For the use case where you might want to negate the scores of a set and then average it with another set, you could accomplish it in two passes (unary SUM with negative weight, then AVG).
Negative (and zero) weights in AVG does make it possible to cause a division-by-zero, but that is already somewhat handled in my code (though perhaps it should result in +inf/-inf/0 instead of just 0 - fixed now). Not sure what you might use negative weights with this calculation for, but I see no harm in allowing it.
As far as COUNT, since it is fairly trivial to do (float addition instead of integer increment), why not allow weights to have an effect?
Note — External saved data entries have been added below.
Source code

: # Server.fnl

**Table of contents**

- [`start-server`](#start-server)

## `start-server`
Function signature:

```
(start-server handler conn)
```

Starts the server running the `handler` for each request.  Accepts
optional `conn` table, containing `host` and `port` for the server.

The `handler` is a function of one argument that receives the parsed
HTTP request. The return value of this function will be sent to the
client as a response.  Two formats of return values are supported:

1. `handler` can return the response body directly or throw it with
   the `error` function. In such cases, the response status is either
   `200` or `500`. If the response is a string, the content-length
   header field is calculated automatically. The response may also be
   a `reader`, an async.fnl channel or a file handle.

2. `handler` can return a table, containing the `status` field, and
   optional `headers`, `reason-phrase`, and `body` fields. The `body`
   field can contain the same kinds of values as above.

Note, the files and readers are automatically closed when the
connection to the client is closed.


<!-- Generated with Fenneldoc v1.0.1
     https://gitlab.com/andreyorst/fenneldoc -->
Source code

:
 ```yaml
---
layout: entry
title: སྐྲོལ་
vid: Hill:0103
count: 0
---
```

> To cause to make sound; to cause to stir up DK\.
The default weight of 1.0 means the default behavior still as expected, but leaves open the possibility of other calculations if the user happens to need them.
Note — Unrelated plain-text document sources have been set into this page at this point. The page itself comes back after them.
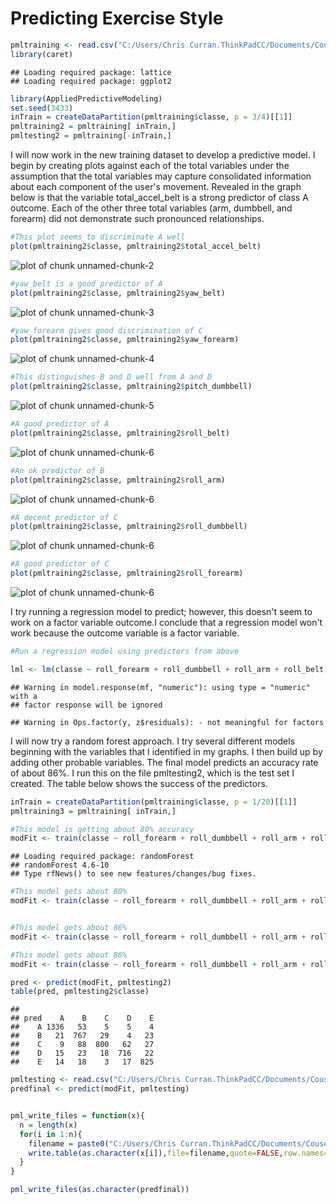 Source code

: Predicting Exercise Style
========================================================




```r
pmltraining <- read.csv("C:/Users/Chris Curran.ThinkPadCC/Documents/Cousera/MachineLearning/pml-training.csv", header = TRUE)
library(caret)
```

```
## Loading required package: lattice
## Loading required package: ggplot2
```

```r
library(AppliedPredictiveModeling)
set.seed(3433)
inTrain = createDataPartition(pmltraining$classe, p = 3/4)[[1]]
pmltraining2 = pmltraining[ inTrain,]
pmltesting2 = pmltraining[-inTrain,]
```

I will now work in the new training dataset to develop a predictive model.  I begin by creating plots against each of the total variables under the assumption that the total variables may capture consolidated information about each component of the user's movement.  Revealed in the graph below is that the variable total_accel_belt is a strong predictor of class A outcome.  Each of the other three total variables (arm, dumbbell, and forearm) did not demonstrate such pronounced relationships.


```r
#This plot seems to discriminate A well
plot(pmltraining2$classe, pmltraining2$total_accel_belt)
```

![plot of chunk unnamed-chunk-2](figure/unnamed-chunk-2-1.png) 


```r
#yaw_belt is a good predictor of A
plot(pmltraining2$classe, pmltraining2$yaw_belt)
```

![plot of chunk unnamed-chunk-3](figure/unnamed-chunk-3-1.png) 


```r
#yaw_forearm gives good discrimination of C
plot(pmltraining2$classe, pmltraining2$yaw_forearm)
```

![plot of chunk unnamed-chunk-4](figure/unnamed-chunk-4-1.png) 



```r
#This distinguishes B and D well from A and D
plot(pmltraining2$classe, pmltraining2$pitch_dumbbell)
```

![plot of chunk unnamed-chunk-5](figure/unnamed-chunk-5-1.png) 



```r
#A good predictor of A
plot(pmltraining2$classe, pmltraining2$roll_belt)
```

![plot of chunk unnamed-chunk-6](figure/unnamed-chunk-6-1.png) 

```r
#An ok predictor of B
plot(pmltraining2$classe, pmltraining2$roll_arm)
```

![plot of chunk unnamed-chunk-6](figure/unnamed-chunk-6-2.png) 

```r
#A decent predictor of C
plot(pmltraining2$classe, pmltraining2$roll_dumbbell)
```

![plot of chunk unnamed-chunk-6](figure/unnamed-chunk-6-3.png) 

```r
#A good predictor of C
plot(pmltraining2$classe, pmltraining2$roll_forearm)
```

![plot of chunk unnamed-chunk-6](figure/unnamed-chunk-6-4.png) 

I try running a regression model to predict; however, this doesn't seem to work on a factor variable outcome.I conclude that a regression model won't work because the outcome variable is a factor variable.

```r
#Run a regression model using predictors from above

lml <- lm(classe ~ roll_forearm + roll_dumbbell + roll_arm + roll_belt + pitch_dumbbell + yaw_forearm + yaw_belt + total_accel_belt, data = pmltraining)
```

```
## Warning in model.response(mf, "numeric"): using type = "numeric" with a
## factor response will be ignored
```

```
## Warning in Ops.factor(y, z$residuals): - not meaningful for factors
```


I will now try a random forest approach.  I try several different models beginning with the variables that I identified in my graphs. I then build up by adding other probable variables.  The final model predicts an accuracy rate of about 86%.  I run this on the file pmltesting2, which is the test set I created.  The table below shows the success of the predictors.


```r
inTrain = createDataPartition(pmltraining$classe, p = 1/20)[[1]]
pmltraining3 = pmltraining[ inTrain,]

#This model is getting about 80% accuracy
modFit <- train(classe ~ roll_forearm + roll_dumbbell + roll_arm + roll_belt + pitch_dumbbell + yaw_forearm + yaw_belt + total_accel_belt, data = pmltraining3, method="rf", prox=TRUE, ntree= 100)
```

```
## Loading required package: randomForest
## randomForest 4.6-10
## Type rfNews() to see new features/changes/bug fixes.
```

```r
#This model gets about 80%
modFit <- train(classe ~ roll_forearm + roll_dumbbell + roll_arm + roll_belt + + pitch_forearm + pitch_arm + pitch_belt + pitch_dumbbell + yaw_forearm + yaw_belt + yaw_dumbbell + yaw_forearm +  total_accel_belt, data = pmltraining3, method="rf", prox=TRUE, ntree= 100)


#This model gets about 86%
modFit <- train(classe ~ roll_forearm + roll_dumbbell + roll_arm + roll_belt + + pitch_forearm + pitch_arm + pitch_belt + pitch_dumbbell + yaw_forearm + yaw_belt + yaw_dumbbell + yaw_forearm +  total_accel_belt + magnet_forearm_x + magnet_forearm_y + magnet_forearm_z + magnet_dumbbell_x + magnet_dumbbell_y + magnet_dumbbell_z + magnet_arm_x + magnet_arm_y + magnet_arm_z + magnet_belt_x + magnet_belt_y + magnet_belt_z, data = pmltraining3, method="rf", prox=TRUE, ntree= 100)

#This model gets about 86%
modFit <- train(classe ~ roll_forearm + roll_dumbbell + roll_arm + roll_belt + + pitch_forearm + pitch_arm + pitch_belt + pitch_dumbbell + yaw_forearm + yaw_belt + yaw_dumbbell + yaw_forearm +  total_accel_belt + magnet_forearm_x + magnet_forearm_y + magnet_forearm_z + magnet_dumbbell_x + magnet_dumbbell_y + magnet_dumbbell_z + magnet_arm_x + magnet_arm_y + magnet_arm_z + magnet_belt_x + magnet_belt_y + magnet_belt_z, data = pmltraining3, method="rf", prox=TRUE, ntree= 100)

pred <- predict(modFit, pmltesting2)
table(pred, pmltesting2$classe)
```

```
##     
## pred    A    B    C    D    E
##    A 1336   53    5    5    4
##    B   21  767   29    4   23
##    C    9   88  800   62   27
##    D   15   23   18  716   22
##    E   14   18    3   17  825
```

```r
pmltesting <- read.csv("C:/Users/Chris Curran.ThinkPadCC/Documents/Cousera/MachineLearning/pml-testing.csv", header = TRUE)
predfinal <- predict(modFit, pmltesting) 


pml_write_files = function(x){
  n = length(x)
  for(i in 1:n){
    filename = paste0("C:/Users/Chris Curran.ThinkPadCC/Documents/Cousera/MachineLearning/problem_id_",i,".txt")
    write.table(as.character(x[i]),file=filename,quote=FALSE,row.names=FALSE,col.names=FALSE)
  }
}

pml_write_files(as.character(predfinal))
```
I've now had a chance to run some benchmarks on my code vs the antirez/redis/unstable branch, and here are the results:
$ # prep the DB
$ ./redis-cli --eval /dev/stdin << 'EOF'> for n=1,1000000 do
> for k=1,3 do
> if(math.random(3) ~= 3) then
> redis.call('ZADD', 'set'..k, math.random(), 'm'..n)
> end
> end
> end
> EOF
(nil)$ redis-cli zcount set1 -inf +inf
(integer) 666431
$ redis-cli zcount set2 -inf +inf
(integer) 666122
$ redis-cli zcount set3 -inf +inf
(integer) 666756
$ time -p redis-cli zunionstore out 3 set1 set2 set3 aggregate min
(integer) 962659
real 4.21
$ # tests against p120ph37/redis/unstable
$ time -p redis-cli zunionstore out 3 set1 set2 set3 aggregate min
(integer) 962659
real 4.71
$ time -p redis-cli zunionstore out 3 set1 set2 set3 aggregate max
(integer) 962659
real 4.71
$ time -p redis-cli zunionstore out 3 set1 set2 set3 aggregate sum
(integer) 962659
real 5.26
$ time -p redis-cli zunionstore out 3 set1 set2 set3 aggregate count
(integer) 962659
real 8.65
$ time -p redis-cli zunionstore out 3 set1 set2 set3 aggregate avg
(integer) 962659
real 5.37
$ # tests against antirez/redis/unstable
$ time -p redis-cli zunionstore out 3 set1 set2 set3 aggregate min
(integer) 962659
real 4.71
$ time -p redis-cli zunionstore out 3 set1 set2 set3 aggregate max
(integer) 962659
real 4.70
$ time -p redis-cli zunionstore out 3 set1 set2 set3 aggregate sum
(integer) 962659
real 5.25
$ time -p redis-cli zunionstore out 3 set1 set2 set3 aggregate count
(error) ERR syntax error
real 0.01
$ time -p redis-cli zunionstore out 3 set1 set2 set3 aggregate avg
(error) ERR syntax error
real 0.00 This shows negligible performance impact for union of 3 x 2/3 million-member sets.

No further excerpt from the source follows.